Binding of denatured protein decreases the chaperone properties of alpha crystallin.

Previous studies have demonstrated that partially denatured forms of the beta and gamma crystallins preferentially bind to a central region of the alpha crystallin particle, both in vitro and in vivo. These experiments were designed to ascertain if binding of a partially denatured protein to alpha crystallin could result in a diminished ability of alpha crystallin to protect against further protein denaturation and aggregation. A constant amount of alpha crystallin was incubated with increasing amounts of purified gamma s crystallin and then heated at 65 degrees C for 45 min.

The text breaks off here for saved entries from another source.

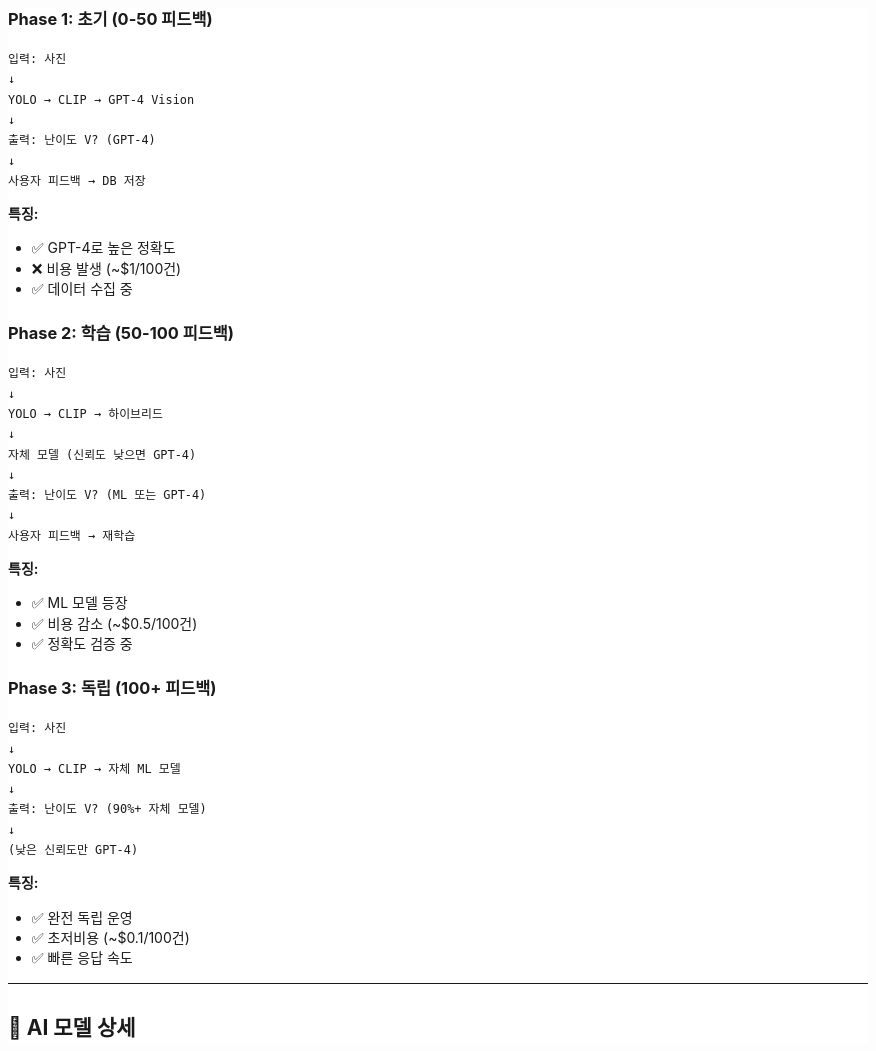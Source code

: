 ### Phase 1: 초기 (0-50 피드백)
```
입력: 사진
↓
YOLO → CLIP → GPT-4 Vision
↓
출력: 난이도 V? (GPT-4)
↓
사용자 피드백 → DB 저장
```

**특징:**
- ✅ GPT-4로 높은 정확도
- ❌ 비용 발생 (~$1/100건)
- ✅ 데이터 수집 중

### Phase 2: 학습 (50-100 피드백)
```
입력: 사진
↓
YOLO → CLIP → 하이브리드
↓
자체 모델 (신뢰도 낮으면 GPT-4)
↓
출력: 난이도 V? (ML 또는 GPT-4)
↓
사용자 피드백 → 재학습
```

**특징:**
- ✅ ML 모델 등장
- ✅ 비용 감소 (~$0.5/100건)
- ✅ 정확도 검증 중

### Phase 3: 독립 (100+ 피드백)
```
입력: 사진
↓
YOLO → CLIP → 자체 ML 모델
↓
출력: 난이도 V? (90%+ 자체 모델)
↓
(낮은 신뢰도만 GPT-4)
```

**특징:**
- ✅ 완전 독립 운영
- ✅ 초저비용 (~$0.1/100건)
- ✅ 빠른 응답 속도

---

## 🤖 AI 모델 상세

Under these conditions, the partially denatured gamma s crystallin binds to alpha crystallin. The resulting complexes were tested for their ability to protect against heat-induced denaturation and aggregation of alcohol dehydrogenase heated at 44 degrees C. As increasing amounts of partially denatured gamma s bound to alpha crystallin, the resulting complexes possessed a decreased ability to protect against heat-induced denaturation and aggregation. These results demonstrate that binding of partially denatured forms of a purified protein to alpha crystallin results in a complex with decreased ability to protect against denaturation, suggesting a possible mechanism whereby the molecular chaperone properties of alpha crystallin may be diminished in vivo.